Adaptive Graphical Lasso#
This tutorial demonstrates how to incorporate environmental covariates into sparse inverse covariance estimation using the Adaptive Graphical Lasso model. This method allows users to assign custom penalty weights to selected covariates, enabling more flexible and biologically informed regularization.
Purpose: Incorporates prior knowledge about environmental covariates
Key characteristics:
Applies differential penalties to different types of associations
Lower penalties for biologically meaningful connections
Higher penalties for environment-mediated associations
Integrates environmental metadata directly into the model
Interpretation:
Edges represent environment-independent microbial interactions
Environmental covariates explicitly modeled rather than confounded
Most biologically interpretable results
Requires domain knowledge for penalty weight selection
Step 1: Add Metadata#
First, apply a modified centered log-ratio (mCLR) transformation and standardize environmental covariates alongside microbiome features:
# standardise covariates
qiime gglasso transform-features \
--p-transformation mclr \
--p-add-metadata True \
--i-table data/atacama-counts.qza \
--i-taxonomy data/classification.qza \
--m-sample-metadata-file data/selected-atacama-sample-metadata.tsv \
--o-transformed-table data/atacama-table-mclr-meta.qza
Explanation:
--p-add-metadata True
: Appends covariates (e.g., environmental features) to the feature table.--p-transformation mclr
: Applies mCLR transformation to address compositionality.The output table contains both standardized microbial and environmental data.
Step 2: Calculate new Covariance Matrix#
Next, compute the scaled covariance matrix for the transformed table:
# calculate correlation including covariates
qiime gglasso calculate-covariance \
--p-method scaled \
--i-table data/atacama-table-mclr-meta.qza \
--o-covariance-matrix data/atacama-table-corr-meta.qza
Explanation:
--p-method scaled
: Produces a Pearson correlation matrix (i.e., scaled covariance).Covariates are included in the input table and will be treated equally with other features.

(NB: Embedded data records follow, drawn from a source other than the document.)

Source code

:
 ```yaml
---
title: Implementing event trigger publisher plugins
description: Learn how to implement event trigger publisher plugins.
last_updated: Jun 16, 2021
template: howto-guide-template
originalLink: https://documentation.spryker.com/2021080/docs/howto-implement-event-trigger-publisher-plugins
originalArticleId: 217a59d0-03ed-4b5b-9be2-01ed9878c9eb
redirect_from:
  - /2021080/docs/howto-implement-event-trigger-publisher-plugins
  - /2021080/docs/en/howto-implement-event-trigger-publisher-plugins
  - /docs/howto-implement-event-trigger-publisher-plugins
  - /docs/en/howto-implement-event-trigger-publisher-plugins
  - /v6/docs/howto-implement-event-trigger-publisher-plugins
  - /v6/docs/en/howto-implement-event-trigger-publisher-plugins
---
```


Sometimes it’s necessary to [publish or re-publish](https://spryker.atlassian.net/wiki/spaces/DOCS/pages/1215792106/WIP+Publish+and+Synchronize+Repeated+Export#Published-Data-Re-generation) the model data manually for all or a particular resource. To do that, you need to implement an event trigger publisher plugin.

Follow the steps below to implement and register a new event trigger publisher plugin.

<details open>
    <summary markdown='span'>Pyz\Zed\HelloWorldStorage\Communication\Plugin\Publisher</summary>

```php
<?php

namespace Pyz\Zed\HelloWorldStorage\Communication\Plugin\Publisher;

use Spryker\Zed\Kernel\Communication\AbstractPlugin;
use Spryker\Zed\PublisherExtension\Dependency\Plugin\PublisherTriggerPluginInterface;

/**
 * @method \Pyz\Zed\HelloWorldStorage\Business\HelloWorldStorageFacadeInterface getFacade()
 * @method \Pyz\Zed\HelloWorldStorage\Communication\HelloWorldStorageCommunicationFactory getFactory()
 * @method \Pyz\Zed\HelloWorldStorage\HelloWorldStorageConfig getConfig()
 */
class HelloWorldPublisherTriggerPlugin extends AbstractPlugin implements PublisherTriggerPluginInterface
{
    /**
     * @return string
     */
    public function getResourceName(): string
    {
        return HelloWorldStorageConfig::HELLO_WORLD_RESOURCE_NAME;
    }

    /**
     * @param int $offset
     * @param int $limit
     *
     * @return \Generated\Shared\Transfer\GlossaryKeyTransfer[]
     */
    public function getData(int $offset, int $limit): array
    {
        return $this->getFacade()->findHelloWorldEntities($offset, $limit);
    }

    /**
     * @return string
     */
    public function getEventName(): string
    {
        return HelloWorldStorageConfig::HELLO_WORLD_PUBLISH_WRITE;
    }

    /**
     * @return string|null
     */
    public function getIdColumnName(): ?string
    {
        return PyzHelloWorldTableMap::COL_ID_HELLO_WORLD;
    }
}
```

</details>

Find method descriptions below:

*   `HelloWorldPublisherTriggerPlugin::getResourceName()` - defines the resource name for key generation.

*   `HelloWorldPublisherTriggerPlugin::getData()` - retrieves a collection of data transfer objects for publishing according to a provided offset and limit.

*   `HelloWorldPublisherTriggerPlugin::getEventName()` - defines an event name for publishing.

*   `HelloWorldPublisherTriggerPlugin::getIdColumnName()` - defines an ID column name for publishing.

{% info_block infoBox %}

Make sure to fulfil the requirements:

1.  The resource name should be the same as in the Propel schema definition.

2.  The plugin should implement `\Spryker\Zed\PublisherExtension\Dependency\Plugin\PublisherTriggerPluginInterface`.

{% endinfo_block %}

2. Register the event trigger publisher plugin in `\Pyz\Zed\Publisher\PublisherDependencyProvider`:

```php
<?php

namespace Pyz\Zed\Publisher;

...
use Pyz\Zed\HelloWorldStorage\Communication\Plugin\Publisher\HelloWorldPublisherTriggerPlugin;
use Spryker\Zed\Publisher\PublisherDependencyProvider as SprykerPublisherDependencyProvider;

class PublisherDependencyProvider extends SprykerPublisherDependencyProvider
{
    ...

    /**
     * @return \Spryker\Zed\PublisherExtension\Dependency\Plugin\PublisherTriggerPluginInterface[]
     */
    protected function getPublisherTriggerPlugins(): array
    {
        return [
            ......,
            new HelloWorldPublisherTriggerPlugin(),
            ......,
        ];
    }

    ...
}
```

Step 3: Fit the Adaptive Graphical Lasso Model#
Use adaptive penalty weights for selected covariates to guide the network estimation:
# sparse model with specific weights for covariates
qiime gglasso solve-problem \
--p-n-samples 50 \
--p-lambda1-min 0.001 \
--p-lambda1-max 1 \
--p-n-lambda1 2 \
--p-gamma 0.01 \
--p-latent False \
--p-weights elevation 0.01 ph 0.01 average-soil-relative-humidity 0.01 average-soil-temperature 0.01 \
--i-covariance-matrix data/atacama-table-corr-meta.qza \
--o-solution data/atacama-solution-adapt.qza \
--verbose
Explanation:
--p-n-samples 50
: Number of individuals used to compute the input covariance matrix.--p-lambda1-min
: Lower-bound for the sparsity penalty (λ₁).--p-lambda1-max
: Upper-bound for the sparsity penalty (λ₁).--p-n-lambda1
: Number of grid points between the min and max lambda values.--p-gamma 0.01
: Controls the model selection criterion (e.g., eBIC).--p-weights
: Assigns individual penalty weights to selected covariates.--p-latent False
: Indicates that this is a standard graphical lasso w/o low-rank.--i-covariance-matrix
: Input covariance matrix in QIIME 2 format.--o-solution
: Output artifact containing the estimated sparse inverse covariance matrix.
Step 4: Visualize the Estimated Network#
Generate a visualization that includes covariates in the network:
# visualize the results
qiime gglasso summarize \
--i-solution data/atacama-solution-adapt.qza \
--p-label-size 25pt \
--p-n-cov 4 \
--o-visualization data/adapt-summary.qzv
Explanation:
Generates an interactive QIIME 2 visualization of the estimated network.
--p-label-size 25pt
: Sets the font size of node labels in the network plot.--p-n-cov 4
: Indicates the number of covariates included, so they are treated as separate nodes.The output
.qzv
file can be viewed using QIIME 2 View.